[MATERIALS PROVIDED — start]

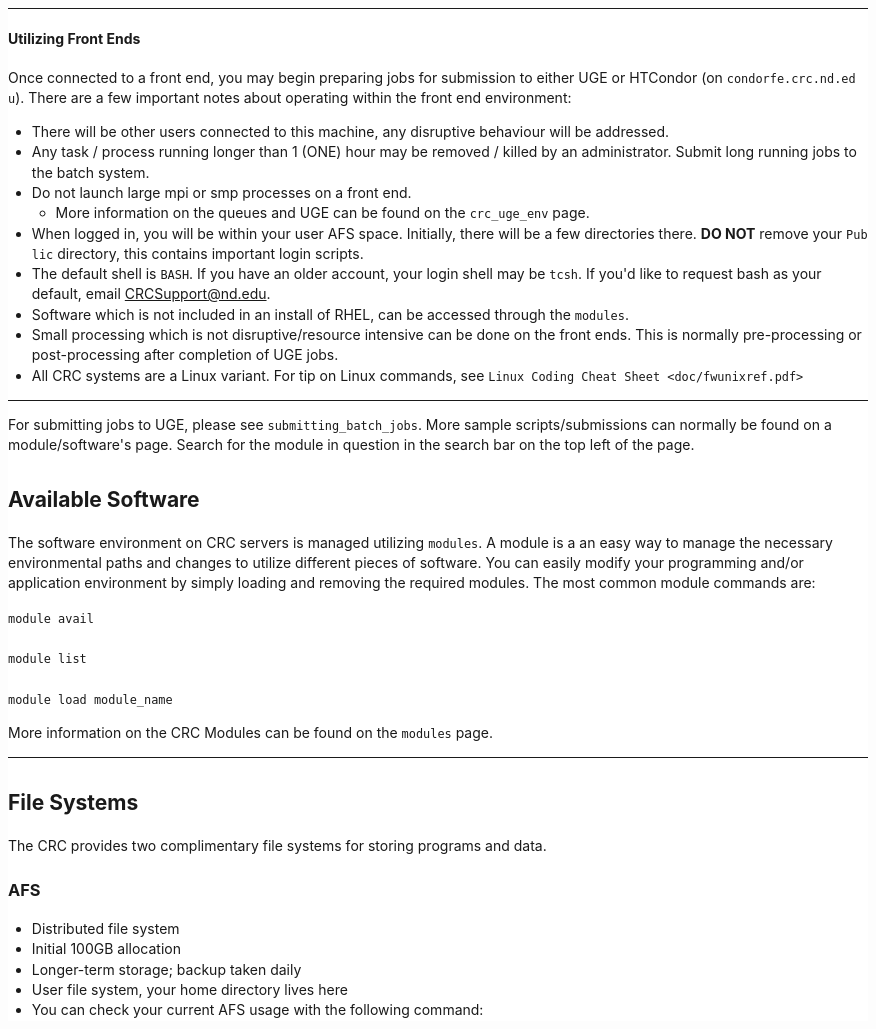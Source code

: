 ------------------------------------------------------------------------

#### Utilizing Front Ends

Once connected to a front end, you may begin preparing jobs for submission to either UGE or HTCondor (on `condorfe.crc.nd.edu`). There are a few important notes about operating within the front end environment:

- There will be other users connected to this machine, any disruptive behaviour will be addressed.
- Any task / process running longer than 1 (ONE) hour may be removed / killed by an administrator. Submit long running jobs to the batch system.
- Do not launch large mpi or smp processes on a front end.
  - More information on the queues and UGE can be found on the `crc_uge_env` page.
- When logged in, you will be within your user AFS space. Initially, there will be a few directories there. **DO NOT** remove your `Public` directory, this contains important login scripts.
- The default shell is `BASH`. If you have an older account, your login shell may be `tcsh`. If you'd like to request bash as your default, email <CRCSupport@nd.edu>.
- Software which is not included in an install of RHEL, can be accessed through the `modules`.
- Small processing which is not disruptive/resource intensive can be done on the front ends. This is normally pre-processing or post-processing after completion of UGE jobs.
- All CRC systems are a Linux variant. For tip on Linux commands, see `Linux Coding Cheat Sheet <doc/fwunixref.pdf>`

------------------------------------------------------------------------

For submitting jobs to UGE, please see `submitting_batch_jobs`. More sample scripts/submissions can normally be found on a module/software's page. Search for the module in question in the search bar on the top left of the page.

## Available Software

The software environment on CRC servers is managed utilizing `modules`. A module is a an easy way to manage the necessary environmental paths and changes to utilize different pieces of software. You can easily modify your programming and/or application environment by simply loading and removing the required modules. The most common module commands are:

    module avail

    module list

    module load module_name

More information on the CRC Modules can be found on the `modules` page.

------------------------------------------------------------------------

## File Systems

The CRC provides two complimentary file systems for storing programs and data.

### AFS

- Distributed file system
- Initial 100GB allocation
- Longer-term storage; backup taken daily
- User file system, your home directory lives here
- You can check your current AFS usage with the following command:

[MATERIALS PROVIDED — finish]

__AIM OF THE TASK__. Please reproduce, exactly as they appear above, the lines from the line containing "For submitting jobs" up to and including the line containing "- Distributed file system".

__OUTPUT FOR THIS EXERCISE__.
For submitting jobs to UGE, please see `submitting_batch_jobs`. More sample scripts/submissions can normally be found on a module/software's page. Search for the module in question in the search bar on the top left of the page.

## Available Software

The software environment on CRC servers is managed utilizing `modules`. A module is a an easy way to manage the necessary environmental paths and changes to utilize different pieces of software. You can easily modify your programming and/or application environment by simply loading and removing the required modules. The most common module commands are:

    module avail

    module list

    module load module_name

More information on the CRC Modules can be found on the `modules` page.

------------------------------------------------------------------------

## File Systems

The CRC provides two complimentary file systems for storing programs and data.

### AFS

- Distributed file system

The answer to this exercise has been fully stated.